School of Business and Information Technology

BUSI2160--Financial Accounting II

Midterm Examination

October 27, 2004

Instructions: Please Read Carefully

1. Record your name and student number on all materials you hand in, including the Scantron form, exam booklets, spreadsheet, and exam paper. You must hand in your exam paper. Failure to do so will result in a grade of zero on the exam.

2. The exam has 22 multiple choice questions and three other questions. You must answer all of the questions. Answer the multiple choice questions on the Scantron form. Answer Questions 2, 3, and 4 in the exam books provided. Please answer Question 2 in one exam book and Questions 3 and 4 in a second exam book.

3. You may use a non-text storing calculator during the exam. It is not permissible to share calculators during the exam. Calculators that store text are not permitted.

4. All materials not required to write the exam must be placed at the front of the room before the exam begins, except for your calculators and writing implements. Use only paper provided at the exam. If you require paper for rough work, use part of an exam booklet. Please do not tear pages from the exam booklets.
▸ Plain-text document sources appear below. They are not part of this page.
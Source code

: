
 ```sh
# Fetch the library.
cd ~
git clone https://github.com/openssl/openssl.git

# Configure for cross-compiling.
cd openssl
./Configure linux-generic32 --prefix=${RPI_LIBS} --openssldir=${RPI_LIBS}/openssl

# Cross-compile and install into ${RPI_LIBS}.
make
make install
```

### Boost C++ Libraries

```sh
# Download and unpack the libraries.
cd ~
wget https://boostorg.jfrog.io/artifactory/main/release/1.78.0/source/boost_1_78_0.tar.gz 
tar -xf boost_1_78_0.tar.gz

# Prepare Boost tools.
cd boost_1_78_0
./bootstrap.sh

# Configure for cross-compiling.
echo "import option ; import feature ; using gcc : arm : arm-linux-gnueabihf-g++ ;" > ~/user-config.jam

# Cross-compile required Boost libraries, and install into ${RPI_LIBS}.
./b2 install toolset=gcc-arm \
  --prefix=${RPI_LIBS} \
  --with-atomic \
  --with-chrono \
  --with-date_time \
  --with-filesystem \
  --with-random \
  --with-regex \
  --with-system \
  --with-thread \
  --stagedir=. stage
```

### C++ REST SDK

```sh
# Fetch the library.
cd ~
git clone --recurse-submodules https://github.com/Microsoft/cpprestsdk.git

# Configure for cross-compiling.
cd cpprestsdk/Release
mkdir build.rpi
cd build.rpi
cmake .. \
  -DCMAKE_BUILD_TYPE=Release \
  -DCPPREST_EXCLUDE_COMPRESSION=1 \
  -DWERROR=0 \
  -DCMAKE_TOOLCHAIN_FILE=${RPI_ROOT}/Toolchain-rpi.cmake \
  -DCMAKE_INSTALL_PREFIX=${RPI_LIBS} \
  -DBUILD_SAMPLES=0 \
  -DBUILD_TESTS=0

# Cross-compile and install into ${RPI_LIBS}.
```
5. All questions (except for the multiple choice questions) must be answered in the exam books distributed at the exam. Any work handed in on materials not distributed at the exam will not be graded.

6. You have 180 minutes to write the exam.

7. The exam has seven () pages including this cover page. Make sure you have all the pages

8. You may not communicate with other students or people in any way during the exam. Failure to abide by this requirement may result in you receiving a grade on zero in the exam.

9. You may not use laptop computers, cell phones, pagers, or other communications devices during the exam.

10. If you wish to leave the exam room during the exam you must be escorted by a proctor. Please raise your hand for assistance if you wish to leave.

11. Please write in blue or black ink. Please write neatly--someone has to read your answers.

12. Good luck!

Question 1 (30 Marks)--Multiple Choice Questions--Respond to the following 22 multiple choice questions.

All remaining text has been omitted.